» **Input**:

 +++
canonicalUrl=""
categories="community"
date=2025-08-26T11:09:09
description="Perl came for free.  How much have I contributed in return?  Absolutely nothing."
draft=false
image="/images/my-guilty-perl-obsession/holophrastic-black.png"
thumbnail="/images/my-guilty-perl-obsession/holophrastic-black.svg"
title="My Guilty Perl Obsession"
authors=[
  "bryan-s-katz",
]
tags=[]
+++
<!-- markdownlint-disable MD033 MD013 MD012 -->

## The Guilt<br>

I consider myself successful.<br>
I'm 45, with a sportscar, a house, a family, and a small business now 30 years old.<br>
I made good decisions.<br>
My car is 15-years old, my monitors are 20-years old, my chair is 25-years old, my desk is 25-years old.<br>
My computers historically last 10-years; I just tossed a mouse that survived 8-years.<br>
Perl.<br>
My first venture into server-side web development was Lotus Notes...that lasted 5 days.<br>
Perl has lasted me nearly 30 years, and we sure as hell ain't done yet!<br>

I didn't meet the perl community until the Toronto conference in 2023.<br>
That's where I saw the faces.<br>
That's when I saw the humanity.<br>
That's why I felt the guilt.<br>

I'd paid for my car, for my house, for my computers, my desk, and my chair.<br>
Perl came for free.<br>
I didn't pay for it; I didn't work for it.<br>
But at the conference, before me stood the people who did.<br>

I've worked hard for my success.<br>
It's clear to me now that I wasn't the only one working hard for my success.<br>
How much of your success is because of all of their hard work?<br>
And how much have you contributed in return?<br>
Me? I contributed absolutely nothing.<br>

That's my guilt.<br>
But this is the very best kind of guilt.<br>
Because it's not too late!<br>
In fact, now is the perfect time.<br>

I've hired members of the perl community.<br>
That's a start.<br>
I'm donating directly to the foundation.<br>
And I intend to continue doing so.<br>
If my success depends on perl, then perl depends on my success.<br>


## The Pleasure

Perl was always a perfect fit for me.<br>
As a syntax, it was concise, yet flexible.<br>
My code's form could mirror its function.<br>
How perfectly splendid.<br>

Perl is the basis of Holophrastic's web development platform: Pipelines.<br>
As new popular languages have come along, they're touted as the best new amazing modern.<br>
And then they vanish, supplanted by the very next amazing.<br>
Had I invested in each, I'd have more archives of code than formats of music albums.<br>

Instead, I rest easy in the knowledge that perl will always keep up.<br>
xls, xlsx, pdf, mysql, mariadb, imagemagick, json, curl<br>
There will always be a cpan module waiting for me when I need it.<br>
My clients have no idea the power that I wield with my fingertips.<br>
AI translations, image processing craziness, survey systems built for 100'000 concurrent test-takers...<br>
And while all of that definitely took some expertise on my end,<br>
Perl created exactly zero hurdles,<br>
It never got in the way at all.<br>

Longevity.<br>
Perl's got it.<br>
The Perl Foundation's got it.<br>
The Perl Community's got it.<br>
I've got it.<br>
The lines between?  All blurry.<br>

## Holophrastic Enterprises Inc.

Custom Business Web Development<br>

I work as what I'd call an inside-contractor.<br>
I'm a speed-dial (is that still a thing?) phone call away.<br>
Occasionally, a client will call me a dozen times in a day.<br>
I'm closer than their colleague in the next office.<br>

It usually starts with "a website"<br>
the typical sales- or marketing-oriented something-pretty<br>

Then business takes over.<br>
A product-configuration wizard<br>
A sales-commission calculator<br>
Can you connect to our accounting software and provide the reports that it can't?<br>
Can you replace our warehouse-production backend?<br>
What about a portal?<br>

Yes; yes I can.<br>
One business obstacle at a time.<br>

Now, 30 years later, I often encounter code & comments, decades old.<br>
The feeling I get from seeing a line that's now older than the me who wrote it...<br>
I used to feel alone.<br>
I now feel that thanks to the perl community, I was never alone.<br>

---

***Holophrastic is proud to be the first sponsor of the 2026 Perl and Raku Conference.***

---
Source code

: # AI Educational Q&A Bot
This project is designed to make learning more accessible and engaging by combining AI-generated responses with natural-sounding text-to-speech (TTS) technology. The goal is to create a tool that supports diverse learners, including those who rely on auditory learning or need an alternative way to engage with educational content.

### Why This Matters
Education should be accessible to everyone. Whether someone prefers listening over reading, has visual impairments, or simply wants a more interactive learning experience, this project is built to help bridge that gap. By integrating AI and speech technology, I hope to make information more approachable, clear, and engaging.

» **Directions for this task**:
Using the data above, show each line where "next" occurs.

» **Task solution**:
And then they vanish, supplanted by the very next amazing.<br>
I'm closer than their colleague in the next office.<br>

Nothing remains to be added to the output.